Spicca tra gli edifici del centro accoglienza una costruzione avveniristica, a tronco di cono. In questo spazio che introduce al museo in galleria vero e proprio è visibile un plastico dell'area mineraria di Gavorrano posizionato al centro mentre su due pannelli circolari disposti perimetralmente figurano, da un lato il passato della miniera (in diversi momenti della sua attività) dall'altro il futuro di essa come complesso ecomuseale.
Da questo luogo prendono avvio tutte le visite al Parco Minerario Naturalistico ed in particolare al museo minerario in galleria, all’area ex mineraria di Ravi Marchi, al Teatro delle Rocce.


I siti del Parco Minerario, il “Museo minerario del Parco delle Rocce”, le viscere della terra parlano della storia e della memoria della miniera di Gavorrano.
Il Museo minerario in galleria è il cuore del Parco delle Rocce. Al buio, nella roccia, sottoterra si è svolta la vita della miniera di Gavorrano, nella roccia è tornata a vivere grazie a questo museo in galleria che è testimonianza e ricordo di un mondo, quello minerario, di un popolo, quello dei minatori, di un patrimonio di umanità, solidarietà ed ingegno.

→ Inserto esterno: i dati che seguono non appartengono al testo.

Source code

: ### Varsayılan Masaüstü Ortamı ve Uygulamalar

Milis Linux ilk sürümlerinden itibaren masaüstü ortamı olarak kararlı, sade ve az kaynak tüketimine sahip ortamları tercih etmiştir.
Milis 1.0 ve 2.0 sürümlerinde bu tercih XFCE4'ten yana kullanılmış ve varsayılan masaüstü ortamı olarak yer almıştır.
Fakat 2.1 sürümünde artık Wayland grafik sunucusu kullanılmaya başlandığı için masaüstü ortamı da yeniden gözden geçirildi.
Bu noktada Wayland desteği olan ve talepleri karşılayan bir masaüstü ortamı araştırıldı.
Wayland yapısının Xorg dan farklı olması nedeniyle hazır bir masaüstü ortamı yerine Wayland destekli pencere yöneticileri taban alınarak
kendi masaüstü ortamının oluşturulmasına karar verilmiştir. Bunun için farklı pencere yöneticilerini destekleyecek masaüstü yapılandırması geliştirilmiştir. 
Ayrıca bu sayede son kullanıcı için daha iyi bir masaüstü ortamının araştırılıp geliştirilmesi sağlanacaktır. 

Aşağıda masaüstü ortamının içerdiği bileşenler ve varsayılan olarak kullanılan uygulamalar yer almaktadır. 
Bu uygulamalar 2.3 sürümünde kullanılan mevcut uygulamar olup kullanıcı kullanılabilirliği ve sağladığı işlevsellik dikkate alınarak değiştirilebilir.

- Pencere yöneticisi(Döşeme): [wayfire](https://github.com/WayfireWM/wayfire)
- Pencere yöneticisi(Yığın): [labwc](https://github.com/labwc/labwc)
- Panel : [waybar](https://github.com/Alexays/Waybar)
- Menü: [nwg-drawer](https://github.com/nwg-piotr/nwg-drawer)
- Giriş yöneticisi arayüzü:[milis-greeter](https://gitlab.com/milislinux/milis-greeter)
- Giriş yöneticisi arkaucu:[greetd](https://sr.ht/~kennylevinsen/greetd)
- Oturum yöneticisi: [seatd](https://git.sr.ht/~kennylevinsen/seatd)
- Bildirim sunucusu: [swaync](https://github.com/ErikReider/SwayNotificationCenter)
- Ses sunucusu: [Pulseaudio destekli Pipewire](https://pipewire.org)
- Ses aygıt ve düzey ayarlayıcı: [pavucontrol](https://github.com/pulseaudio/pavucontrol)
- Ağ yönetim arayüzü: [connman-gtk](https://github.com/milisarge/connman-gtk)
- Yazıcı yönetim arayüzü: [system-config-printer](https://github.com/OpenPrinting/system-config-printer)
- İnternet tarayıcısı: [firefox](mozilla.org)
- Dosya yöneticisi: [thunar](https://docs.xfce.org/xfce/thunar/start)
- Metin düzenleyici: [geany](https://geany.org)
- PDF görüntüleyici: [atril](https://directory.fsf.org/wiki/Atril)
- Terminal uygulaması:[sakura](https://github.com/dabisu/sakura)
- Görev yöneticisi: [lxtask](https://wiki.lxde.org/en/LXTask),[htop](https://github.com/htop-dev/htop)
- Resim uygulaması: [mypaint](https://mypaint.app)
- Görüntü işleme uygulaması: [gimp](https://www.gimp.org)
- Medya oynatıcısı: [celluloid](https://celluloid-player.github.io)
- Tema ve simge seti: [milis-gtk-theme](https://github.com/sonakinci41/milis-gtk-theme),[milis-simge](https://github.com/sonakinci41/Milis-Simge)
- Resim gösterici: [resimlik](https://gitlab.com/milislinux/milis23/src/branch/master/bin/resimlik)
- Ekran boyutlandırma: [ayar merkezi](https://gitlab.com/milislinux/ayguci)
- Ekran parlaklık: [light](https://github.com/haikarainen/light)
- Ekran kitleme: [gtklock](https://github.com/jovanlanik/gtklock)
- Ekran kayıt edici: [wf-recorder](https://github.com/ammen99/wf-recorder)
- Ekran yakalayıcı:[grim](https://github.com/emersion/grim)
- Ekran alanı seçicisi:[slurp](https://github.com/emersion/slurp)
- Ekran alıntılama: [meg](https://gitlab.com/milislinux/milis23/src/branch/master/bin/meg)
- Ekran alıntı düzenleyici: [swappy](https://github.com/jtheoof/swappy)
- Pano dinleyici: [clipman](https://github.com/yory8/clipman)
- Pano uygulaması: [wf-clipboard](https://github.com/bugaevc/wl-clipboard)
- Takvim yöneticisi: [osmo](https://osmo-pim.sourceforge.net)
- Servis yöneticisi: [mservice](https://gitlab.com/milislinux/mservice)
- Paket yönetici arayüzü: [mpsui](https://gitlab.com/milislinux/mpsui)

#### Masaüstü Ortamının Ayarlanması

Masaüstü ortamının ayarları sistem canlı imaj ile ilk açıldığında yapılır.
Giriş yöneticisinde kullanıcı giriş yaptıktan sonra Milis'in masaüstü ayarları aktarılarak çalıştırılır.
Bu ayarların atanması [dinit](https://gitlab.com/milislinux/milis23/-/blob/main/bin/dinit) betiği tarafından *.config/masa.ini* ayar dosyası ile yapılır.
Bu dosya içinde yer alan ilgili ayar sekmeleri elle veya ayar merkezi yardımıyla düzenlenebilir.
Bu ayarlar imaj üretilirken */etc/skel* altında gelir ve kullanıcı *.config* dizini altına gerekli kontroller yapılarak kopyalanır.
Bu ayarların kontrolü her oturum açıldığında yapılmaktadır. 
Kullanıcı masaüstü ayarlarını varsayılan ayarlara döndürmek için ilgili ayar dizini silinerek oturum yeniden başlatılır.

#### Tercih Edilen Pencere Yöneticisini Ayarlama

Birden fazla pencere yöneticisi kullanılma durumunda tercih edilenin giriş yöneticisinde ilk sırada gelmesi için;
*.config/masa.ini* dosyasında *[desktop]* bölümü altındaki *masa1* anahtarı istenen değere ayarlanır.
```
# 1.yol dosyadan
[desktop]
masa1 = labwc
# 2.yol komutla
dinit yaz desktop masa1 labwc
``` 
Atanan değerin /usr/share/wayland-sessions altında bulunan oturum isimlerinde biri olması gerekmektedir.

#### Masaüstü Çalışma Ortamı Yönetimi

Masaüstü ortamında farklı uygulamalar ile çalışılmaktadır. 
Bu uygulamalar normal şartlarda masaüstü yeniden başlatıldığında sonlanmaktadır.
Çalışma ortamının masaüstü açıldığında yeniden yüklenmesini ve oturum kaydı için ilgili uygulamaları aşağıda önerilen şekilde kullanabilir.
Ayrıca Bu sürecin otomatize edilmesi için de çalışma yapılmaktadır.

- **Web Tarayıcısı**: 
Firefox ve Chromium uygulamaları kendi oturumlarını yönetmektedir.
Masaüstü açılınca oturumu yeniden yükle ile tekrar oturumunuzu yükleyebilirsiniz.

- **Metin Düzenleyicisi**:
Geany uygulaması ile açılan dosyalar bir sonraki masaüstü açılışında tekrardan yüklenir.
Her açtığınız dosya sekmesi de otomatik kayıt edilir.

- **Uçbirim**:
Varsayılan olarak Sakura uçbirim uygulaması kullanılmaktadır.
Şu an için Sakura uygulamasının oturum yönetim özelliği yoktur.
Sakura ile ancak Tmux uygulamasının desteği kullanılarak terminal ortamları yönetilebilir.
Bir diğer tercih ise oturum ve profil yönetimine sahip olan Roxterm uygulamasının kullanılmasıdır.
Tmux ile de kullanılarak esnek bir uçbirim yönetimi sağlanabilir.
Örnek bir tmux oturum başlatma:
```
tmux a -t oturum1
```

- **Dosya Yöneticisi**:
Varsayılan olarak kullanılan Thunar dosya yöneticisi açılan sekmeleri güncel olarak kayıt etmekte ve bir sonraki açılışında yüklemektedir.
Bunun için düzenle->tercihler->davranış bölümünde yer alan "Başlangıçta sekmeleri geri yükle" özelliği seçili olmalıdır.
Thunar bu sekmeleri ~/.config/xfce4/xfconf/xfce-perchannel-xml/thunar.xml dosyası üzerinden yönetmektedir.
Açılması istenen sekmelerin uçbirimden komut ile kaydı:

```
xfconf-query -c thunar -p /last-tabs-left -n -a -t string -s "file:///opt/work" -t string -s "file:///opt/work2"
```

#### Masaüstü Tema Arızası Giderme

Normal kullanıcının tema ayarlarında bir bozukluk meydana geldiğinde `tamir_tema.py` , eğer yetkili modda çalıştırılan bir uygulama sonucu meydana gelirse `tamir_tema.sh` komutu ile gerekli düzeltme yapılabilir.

Il museo è stato realizzato in una polveriera o riservetta destinata a deposito di esplosivi e materiale detonante utilizzati nelle operazioni di abbattimento delle rocce in miniera. La riservetta, ricavata in una galleria lunga circa 150 metri, poteva contenere più di 100 kg di esplosivo, la temperatura all’interno non doveva superare i 40°C né scendere al di sotto degli 8°C ed era dotata di fornelli di ventilazione per garantire una perfetta circolazione d’aria. Seppur localizzata a distanza di sicurezza dagli edifici minerari, essa fu ubicata in prossimità della galleria di carreggio di Pozzo Impero da dove il materiale esplosivo veniva trasportato su appositi carrelli all’interno della miniera per essere impiegato nelle operazioni di abbattimento.

Il percorso di visita
Nel corso della visita al museo minerario in galleria l'osservatore ha modo di sperimentare le condizioni di vita all'interno della miniera, attraverso immagini e suoni che provengono dal passato e dalla memoria del mondo minerario.

L'allestimento della galleria come spazio museale ha permesso di realizzare un insieme di ricostruzioni rappresentative dell'arte mineraria.
Dopo la ricostruzione ambientale degli spogliati e della lampisteria (luogo dove venivano distribuite le lampade da portare in sotterraneo) si prosegue con la discesa in miniera che è stata esemplificata con la realizzazione di una gabbia simile a quella di Pozzo Impero. Le diverse fasi del cantiere minerario sono rappresentate attraverso sezioni dedicate all'attività di ricerca, alla posa degli esplosivi, alle tecniche di coltivazione e alle opere di sostegno.

Queste, realizzate con quadri in legno ed in ferro, hanno un duplice scopo: didattico, in quanto il visitatore può apprezzare dal vero come le gallerie venivano costruite, e di sicurezza in quanto assicurano la perfetta percorribilità della galleria. Un apparato mediatico formato non soltanto da pannelli esplicativi ma anche da un sistema sincronizzato di luci, immagini, e suoni provvederà ad evocare in forma sensoriale l'interno della miniera. A conclusione della visita, sarà possibile assistere ad una proiezione che ripercorre le tappe salienti della storia passata della miniera e le tappe future che preludono ad un nuovo scenario di sviluppo per il territorio delle ex miniere di Gavorrano.